The Milford Track is a widely known tramping (hiking) route in New Zealand – located amidst mountains and temperate rain forest in Fiordland National Park in the southwest of the South Island.
The 53.5 km hike starts at the head of Lake Te Anau and finishes Milford Sound at Sandfly Point, traversing rainforests, wetlands, and an alpine pass.
Summer peak season
During the summer peak season of late October to late April, access to the trail is highly regulated. Walkers must complete the track in four days, travelling only in the northward direction.
Camping is prohibited on the trail. Walkers can tramp the track independently, or as part of a more expensive guided walk with a guide company. A maximum of 90 walkers can start the trail per day (40 Independent, and 50 Guided). Usually these 90 places are booked out for many months in advance, despite the high cost of the guided walks.
Due to the one-way ticket system and limited hut capacities, trampers need to keep moving even during bad weather. During periods of especially heavy flooding, the DOC regularly calls in helicopters which fly trampers over flooded sections of the track at no further charge.

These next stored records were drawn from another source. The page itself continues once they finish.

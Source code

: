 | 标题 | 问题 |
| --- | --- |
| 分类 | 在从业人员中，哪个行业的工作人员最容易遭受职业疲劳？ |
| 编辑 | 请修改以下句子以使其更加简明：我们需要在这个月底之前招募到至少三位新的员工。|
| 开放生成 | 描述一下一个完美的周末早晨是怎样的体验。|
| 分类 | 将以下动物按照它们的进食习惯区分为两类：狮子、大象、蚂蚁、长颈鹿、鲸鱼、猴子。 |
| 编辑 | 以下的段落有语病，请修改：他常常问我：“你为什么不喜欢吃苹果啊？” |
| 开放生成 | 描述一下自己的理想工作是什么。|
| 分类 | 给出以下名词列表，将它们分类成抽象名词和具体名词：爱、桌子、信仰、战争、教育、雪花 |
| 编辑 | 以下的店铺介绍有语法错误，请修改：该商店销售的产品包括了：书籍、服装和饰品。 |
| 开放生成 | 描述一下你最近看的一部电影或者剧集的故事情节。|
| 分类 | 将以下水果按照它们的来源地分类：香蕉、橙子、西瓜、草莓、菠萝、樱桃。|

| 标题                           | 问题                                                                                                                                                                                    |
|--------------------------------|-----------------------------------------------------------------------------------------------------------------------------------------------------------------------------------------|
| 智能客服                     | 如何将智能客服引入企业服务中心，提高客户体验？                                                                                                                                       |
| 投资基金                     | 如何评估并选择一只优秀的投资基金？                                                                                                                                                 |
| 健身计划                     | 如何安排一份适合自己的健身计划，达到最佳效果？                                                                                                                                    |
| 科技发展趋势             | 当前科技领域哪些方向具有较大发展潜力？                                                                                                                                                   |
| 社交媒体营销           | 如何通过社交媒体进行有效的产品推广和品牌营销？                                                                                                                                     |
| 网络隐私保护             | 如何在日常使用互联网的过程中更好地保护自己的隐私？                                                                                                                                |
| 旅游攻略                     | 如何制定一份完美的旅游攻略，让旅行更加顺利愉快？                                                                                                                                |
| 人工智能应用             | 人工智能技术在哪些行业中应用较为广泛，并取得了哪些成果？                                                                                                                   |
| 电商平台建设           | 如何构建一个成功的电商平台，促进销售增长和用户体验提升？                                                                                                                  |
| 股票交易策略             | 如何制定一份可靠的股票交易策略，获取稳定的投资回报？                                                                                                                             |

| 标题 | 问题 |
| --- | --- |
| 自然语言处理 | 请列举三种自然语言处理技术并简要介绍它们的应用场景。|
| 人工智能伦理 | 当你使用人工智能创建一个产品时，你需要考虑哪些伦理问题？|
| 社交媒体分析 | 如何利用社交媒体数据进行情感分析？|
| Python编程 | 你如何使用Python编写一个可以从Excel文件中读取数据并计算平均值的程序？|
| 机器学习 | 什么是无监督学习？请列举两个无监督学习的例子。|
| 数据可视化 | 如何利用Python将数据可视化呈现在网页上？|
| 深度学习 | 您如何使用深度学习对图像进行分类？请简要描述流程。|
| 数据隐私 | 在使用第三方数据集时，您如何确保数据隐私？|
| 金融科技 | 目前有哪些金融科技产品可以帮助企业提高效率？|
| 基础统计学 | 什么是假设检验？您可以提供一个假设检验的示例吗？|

If hiking independently, each night must be spent in a hut owned and maintained by the Department of Conservation. The huts for independent walkers have basic facilities, which include bunk areas, restrooms, and cooking facilities; walkers have to carry their own equipment and food.
On a guided walk, walkers stay in lodges owned and operated by Ultimate Hikes. These lodges have facilities such as hot showers, catered meals, beds, lounge areas, electric lights, and drying rooms.
Guided trampers need only carry clothing, toiletries, their sheets, and lunch while on the trail. Guides walk with trampers, providing as little or as much assistance as required.
During the off season from May to mid-October, the track is essentially unregulated, and can be tramped in either direction, over any number of days.
It is however much more difficult and dangerous tramping in this season, as facilities at huts are removed, some bridges are removed to prevent damage, and numerous avalanche paths cross the track.